Plain-text document sources
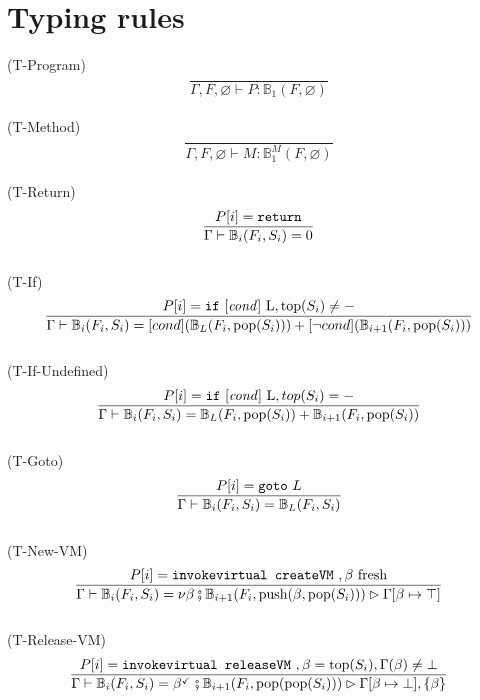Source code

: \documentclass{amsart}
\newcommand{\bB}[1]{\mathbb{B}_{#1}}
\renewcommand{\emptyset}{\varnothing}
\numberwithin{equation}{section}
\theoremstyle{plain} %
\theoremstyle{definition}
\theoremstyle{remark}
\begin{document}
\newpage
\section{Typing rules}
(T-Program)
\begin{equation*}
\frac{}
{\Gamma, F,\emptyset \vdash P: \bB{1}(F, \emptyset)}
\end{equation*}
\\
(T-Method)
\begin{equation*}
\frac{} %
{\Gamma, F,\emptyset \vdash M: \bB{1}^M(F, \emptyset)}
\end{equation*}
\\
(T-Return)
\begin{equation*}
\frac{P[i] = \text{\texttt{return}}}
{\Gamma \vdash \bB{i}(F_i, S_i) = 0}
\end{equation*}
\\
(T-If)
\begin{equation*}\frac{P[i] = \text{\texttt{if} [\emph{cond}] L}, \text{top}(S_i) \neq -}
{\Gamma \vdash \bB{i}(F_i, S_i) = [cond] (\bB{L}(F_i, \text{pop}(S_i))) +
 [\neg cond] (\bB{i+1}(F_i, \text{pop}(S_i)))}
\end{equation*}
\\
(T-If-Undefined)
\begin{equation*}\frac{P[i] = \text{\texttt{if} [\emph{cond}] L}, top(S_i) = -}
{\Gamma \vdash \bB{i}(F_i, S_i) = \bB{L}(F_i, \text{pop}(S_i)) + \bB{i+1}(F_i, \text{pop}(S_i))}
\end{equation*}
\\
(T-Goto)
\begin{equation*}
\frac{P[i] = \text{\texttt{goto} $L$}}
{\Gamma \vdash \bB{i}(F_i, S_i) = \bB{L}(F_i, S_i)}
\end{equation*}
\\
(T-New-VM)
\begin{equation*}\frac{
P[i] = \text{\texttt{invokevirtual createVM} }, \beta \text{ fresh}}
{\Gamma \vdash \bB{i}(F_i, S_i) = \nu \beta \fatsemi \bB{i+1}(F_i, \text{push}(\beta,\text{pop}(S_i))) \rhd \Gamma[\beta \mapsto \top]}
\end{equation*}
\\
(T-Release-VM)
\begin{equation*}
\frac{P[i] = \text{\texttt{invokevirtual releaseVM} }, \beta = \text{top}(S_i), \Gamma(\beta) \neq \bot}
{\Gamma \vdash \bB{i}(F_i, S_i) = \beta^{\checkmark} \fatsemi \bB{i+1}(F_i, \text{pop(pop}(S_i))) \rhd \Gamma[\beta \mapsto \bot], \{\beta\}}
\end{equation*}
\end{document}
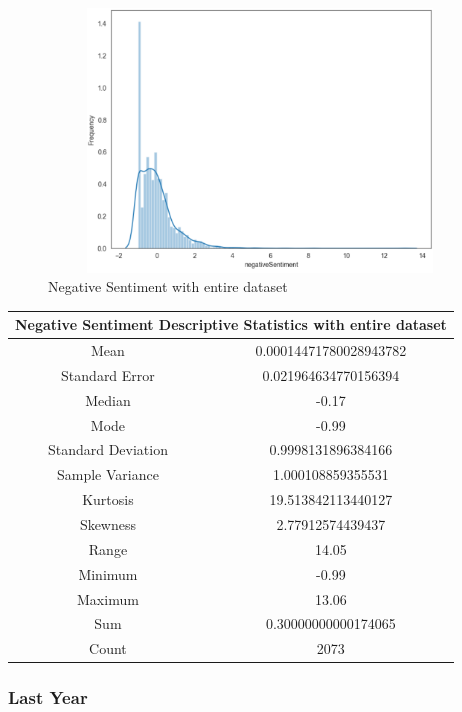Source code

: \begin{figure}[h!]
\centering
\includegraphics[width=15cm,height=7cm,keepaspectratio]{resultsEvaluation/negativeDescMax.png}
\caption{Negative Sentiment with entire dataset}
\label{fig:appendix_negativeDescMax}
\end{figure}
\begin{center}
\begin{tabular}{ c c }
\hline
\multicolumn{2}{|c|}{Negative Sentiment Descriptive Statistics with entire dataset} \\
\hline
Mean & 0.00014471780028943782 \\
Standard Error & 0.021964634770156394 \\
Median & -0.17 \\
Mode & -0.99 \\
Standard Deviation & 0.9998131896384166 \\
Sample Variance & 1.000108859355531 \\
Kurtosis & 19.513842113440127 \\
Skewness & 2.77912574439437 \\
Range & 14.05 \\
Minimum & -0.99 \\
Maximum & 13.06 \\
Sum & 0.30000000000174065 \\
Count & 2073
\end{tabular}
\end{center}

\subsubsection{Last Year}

» About this exercise
The range runs from the line above containing "Sentiment Descriptive Statistics" to the line containing "Range & 14.05 \\", inclusive. Restate those lines word for word and no others.

» Answer to this exercise
\multicolumn{2}{|c|}{Negative Sentiment Descriptive Statistics with entire dataset} \\
\hline
Mean & 0.00014471780028943782 \\
Standard Error & 0.021964634770156394 \\
Median & -0.17 \\
Mode & -0.99 \\
Standard Deviation & 0.9998131896384166 \\
Sample Variance & 1.000108859355531 \\
Kurtosis & 19.513842113440127 \\
Skewness & 2.77912574439437 \\
Range & 14.05 \\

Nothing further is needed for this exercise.